Originally Published: April 18, 2012
The net would seem to cast itself wide—after years at sea, tangents in recollection gather themselves to shake loose their structure and create something new. It's in this spirit of gathering that I thought it might be interesting to see where some disparate elements might have some viable crossover—thriving on surprise where momentum rolls—in a scrapbook of intertwined confluences.
I came across these posters of a deconstructed Chiquita banana label and Coke bottle, while doing research for my 'survival' job as a graphic designer. Design was my entry into poetry, discovering the typographic experiments of the Futurists led me to a treasure-trove of word manipulators and I got hooked on phonics! The poster's designer,
Steve Jones is a son of Jamaican immigrants. As the website mentions, "cultural transmission has many layers," and the Chiquita piece specifically had so many levels for me that I immediately set it aside for future revisiting, 'hearing' the exploded incompletions 'speak' to the text as plastic inevitable. Without covering the value and profound experiential qualities of Concrete Poetry, which would take much more space and duende than I have right now, I was moved to delve into the poster's expertly static unbalancing act…and went on a brief journey through identity and construction.What sort of balance and explosion might apply to language in a similar manner? Tackling the mashup is no blind journey—when is the made thing not beautiful—newly thing'ed? The label disappearing while in the natural rectangular form of the poster, as opposed to its graphically unnatural form of the banana…codifies a disappeared culture before a re-designed one—the information gone before being mixed. Does that mean it's easier to disappear than to confuse? Ask a boatload of immigrants if they'd rather disappear or confuse. Is that a fair trade?

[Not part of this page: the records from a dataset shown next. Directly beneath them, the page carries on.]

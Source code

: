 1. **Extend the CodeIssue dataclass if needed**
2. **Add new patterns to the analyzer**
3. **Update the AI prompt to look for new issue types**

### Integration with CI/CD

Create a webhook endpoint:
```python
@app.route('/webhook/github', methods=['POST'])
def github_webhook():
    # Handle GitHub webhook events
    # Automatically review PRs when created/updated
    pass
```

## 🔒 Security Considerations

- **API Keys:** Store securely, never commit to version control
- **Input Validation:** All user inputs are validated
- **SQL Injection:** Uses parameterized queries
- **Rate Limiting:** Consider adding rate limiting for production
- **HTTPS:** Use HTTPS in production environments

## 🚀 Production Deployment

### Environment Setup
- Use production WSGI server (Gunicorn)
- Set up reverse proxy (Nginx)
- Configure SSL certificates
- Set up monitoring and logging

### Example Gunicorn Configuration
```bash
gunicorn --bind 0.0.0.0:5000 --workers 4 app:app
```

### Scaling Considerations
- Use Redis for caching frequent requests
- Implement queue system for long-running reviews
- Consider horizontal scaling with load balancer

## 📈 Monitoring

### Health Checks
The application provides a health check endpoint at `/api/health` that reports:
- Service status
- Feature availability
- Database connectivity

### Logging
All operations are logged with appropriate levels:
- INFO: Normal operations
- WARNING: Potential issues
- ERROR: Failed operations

“Lift up your face, my love, lift up your mouth

Kiss me and come to bed.” -- Muriel Rukseyser, 1944

A kiss disappears in a video piece of what isn't there. In a brilliant use of blue screen technology, the participant is isolated from the action…pointing out how awkwardly we surrender to what completes us. The "aloneness in intimacy," as described by the video text. However, to me, alone-ness implies a sad resolve…I see more a natural completion, the balance of the thing made not beautiful. It's what we do when we kiss, the world watching our rapture.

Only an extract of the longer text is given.